The inauguration of President-Elect Joe Biden on January 20 will mean a new day for millions of federal civil servants who were disparaged by Donald Trump as so-called “deep state” enemies of his administration.

The federal agency that will be perhaps most relieved when Trump steps onto the final flight to Mar-A-Lago will be the U.S. Environmental Protection Agency, which marked its 50th birthday on a downbeat note last week. Under Trump, more than 1,200 EPA employees were fired or quit – leaving staffing at the lowest level since 1987. His administration also weakened or eliminated almost 100 pollution control rules.

Stan Meiburg served at EPA for 39 years until 2017, including as Acting Deputy Administrator.

“The last several years have been tough for EPA,” said Meiburg, who now works as Director of Graduate Studies in Sustainability at Wake Forest University. “There are many employees in the agency who feel that the agency stepped away from its basic core values: Follow the science; follow the law; and be transparent.”

Under Trump, EPA ignored its scientists and literally followed the direction of a former coal industry lobbyist.

  One thing that suffered because of the dismantling of EPA was the Chesapeake Bay cleanup effort.

Betsy Southerland is a former Director of Science and Technology at EPA’s Office of Water.

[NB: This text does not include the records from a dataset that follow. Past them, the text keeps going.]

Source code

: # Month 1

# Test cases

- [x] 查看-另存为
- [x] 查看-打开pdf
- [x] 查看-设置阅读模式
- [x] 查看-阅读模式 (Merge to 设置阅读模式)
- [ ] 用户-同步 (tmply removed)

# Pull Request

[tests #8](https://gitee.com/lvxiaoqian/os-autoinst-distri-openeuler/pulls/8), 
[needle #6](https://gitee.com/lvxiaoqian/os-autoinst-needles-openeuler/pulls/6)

She said the Trump EPA failed to implement a landmark 2010 Chesapeake Bay cleanup agreement that for the first time set numeric pollution limits for all the Bay region states.

“They have really lost any federal leadership, since the Obama Administration developed those pollution limits for the various jurisdictions that drain into the Chesapeake Bay,” Southerland said. “We didn’t have any real leadership to make the states live up to that requirement.”

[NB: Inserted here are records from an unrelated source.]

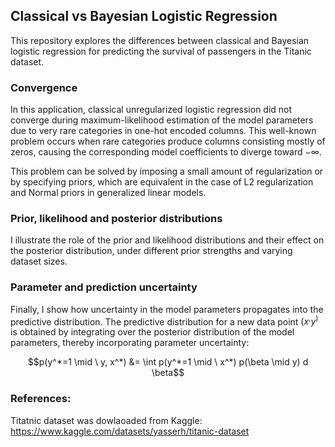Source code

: ## Classical vs Bayesian Logistic Regression

This repository explores the differences between classical and Bayesian logistic regression for predicting the survival of passengers in the Titanic dataset.

### Convergence
In this application, classical unregularized logistic regression did not converge during maximum-likelihood estimation of the model parameters due to very rare categories in one-hot encoded columns. This well-known problem occurs when rare categories produce columns consisting mostly of zeros, causing the corresponding model coefficients to diverge toward −∞.

This problem can be solved by imposing a small amount of regularization or by specifying priors, which are equivalent in the case of L2 regularization and Normal priors in generalized linear models.

### Prior, likelihood and posterior distributions
I illustrate the role of the prior and likelihood distributions and their effect on the posterior distribution, under different prior strengths and varying dataset sizes.

### Parameter and prediction uncertainty
Finally, I show how uncertainty in the model parameters propagates into the predictive distribution. The predictive distribution for a new data point $(x^, y^)$ is obtained by integrating over the posterior distribution of the model parameters, thereby incorporating parameter uncertainty:

$$p(y^*=1 \mid \ y, x^*) &= \int p(y^*=1 \mid \ x^*) p(\beta \mid y) d \beta$$

### References:
Titatnic dataset was dowlaoaded from Kaggle: https://www.kaggle.com/datasets/yasserh/titanic-dataset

But simply restoring the Obama/Biden leadership of EPA, however, will not get the Bay cleanup effort back on track. Even under Obama, EPA refused to do its job on the Chesapeake Bay. EPA failed to force Pennsylvania to modernize its sewage treatment plants to the same level as its downstream neighbors in Maryland and Virginia. Even though Pennsylvania is by far the Bay’s biggest polluter, the Obama EPA also declined to push the state to take any significant steps to reduce its stormwater runoff pollution.

This is according to Nick DiPasquale, who served as the Director of EPA’s Chesapeake Bay Program Office from 2011 to 2017.

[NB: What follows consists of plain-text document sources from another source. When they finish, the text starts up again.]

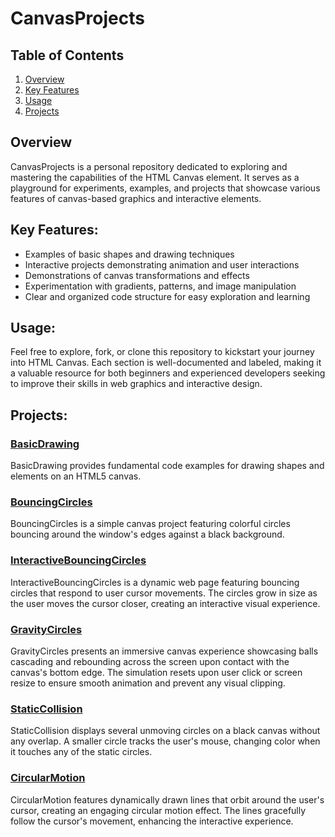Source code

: # CanvasProjects

## Table of Contents

1. [Overview](#overview)
2. [Key Features](#key-features)
3. [Usage](#usage)
4. [Projects](#projects)

## Overview

CanvasProjects is a personal repository dedicated to exploring and mastering the capabilities of the HTML Canvas element. It serves as a playground for experiments, examples, and projects that showcase various features of canvas-based graphics and interactive elements.

## Key Features:

- Examples of basic shapes and drawing techniques
- Interactive projects demonstrating animation and user interactions
- Demonstrations of canvas transformations and effects
- Experimentation with gradients, patterns, and image manipulation
- Clear and organized code structure for easy exploration and learning

## Usage:

Feel free to explore, fork, or clone this repository to kickstart your journey into HTML Canvas. Each section is well-documented and labeled, making it a valuable resource for both beginners and experienced developers seeking to improve their skills in web graphics and interactive design.

## Projects:

### [BasicDrawing](./BasicDrawing/)

BasicDrawing provides fundamental code examples for drawing shapes and elements on an HTML5 canvas.

### [BouncingCircles](./BouncingCircles/)

BouncingCircles is a simple canvas project featuring colorful circles bouncing around the window's edges against a black background.

### [InteractiveBouncingCircles](./InteractiveBouncingCircles/)

InteractiveBouncingCircles is a dynamic web page featuring bouncing circles that respond to user cursor movements. The circles grow in size as the user moves the cursor closer, creating an interactive visual experience.

### [GravityCircles](./GravityCircles/)

GravityCircles presents an immersive canvas experience showcasing balls cascading and rebounding across the screen upon contact with the canvas's bottom edge. The simulation resets upon user click or screen resize to ensure smooth animation and prevent any visual clipping.

### [StaticCollision](./StaticCollision/)

StaticCollision displays several unmoving circles on a black canvas without any overlap. A smaller circle tracks the user's mouse, changing color when it touches any of the static circles.

### [CircularMotion](./CircularMotion/)

CircularMotion features dynamically drawn lines that orbit around the user's cursor, creating an engaging circular motion effect. The lines gracefully follow the cursor's movement, enhancing the interactive experience.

“EPA, out of Region 3 (the agency’s Philadelphia regional office), never really held Pennsylvania’s feet to the fire,” DiPasquale said. “We made recommendations out of the Chesapeake Bay Program (office in Annapolis) on numerous occasions to try to put some leverage on Pennsylvania to put the effort in that would be sufficient to get the reductions they needed. And we were essentially ignored.”

A major obstacle is that EPA has no authority to regulate Pennsylvania’s biggest source of pollution –runoff of manure and fertilizer from corn and soybean fields.  In 2015, DiPasquale argued that his agency should instead use the legal authority that EPA does have – over sewage treatment plants and permit approvals for municipal stormwater and sewer systems – to leverage Pennsylvania’s recalcitrant General Assembly into investing more money in farm runoff pollution control projects. EPA also needs to push Pennsylvania lawmakers to reverse a decade of deep cuts at the Pennsylvania Department of Environmental Protection and hire desperately needed staff there, DiPasquale said.

“They can barely keep the lights on, basically,” DiPasquale said of the Pennsylvania DEP, where he served as a deputy secretary. “That’s unfortunate – but that might be by design, not by accident. The General Assembly is very conservative. It is Republican controlled, and they don’t like putting a lot of resources into environmental programs, especially those that they don’t think benefit them. Although you would think that local water quality improvements would be something they would champion.” 

DiPasquale still thinks his strategy of EPA putting the screws into Pennsylvania over its substandard sewage treatment plants and stormwater systems would work to save the Bay.

President-Elect Biden’s administration should listen to him, instead of ignoring EPA’s top Chesapeake Bay expert, as the Obama administration did.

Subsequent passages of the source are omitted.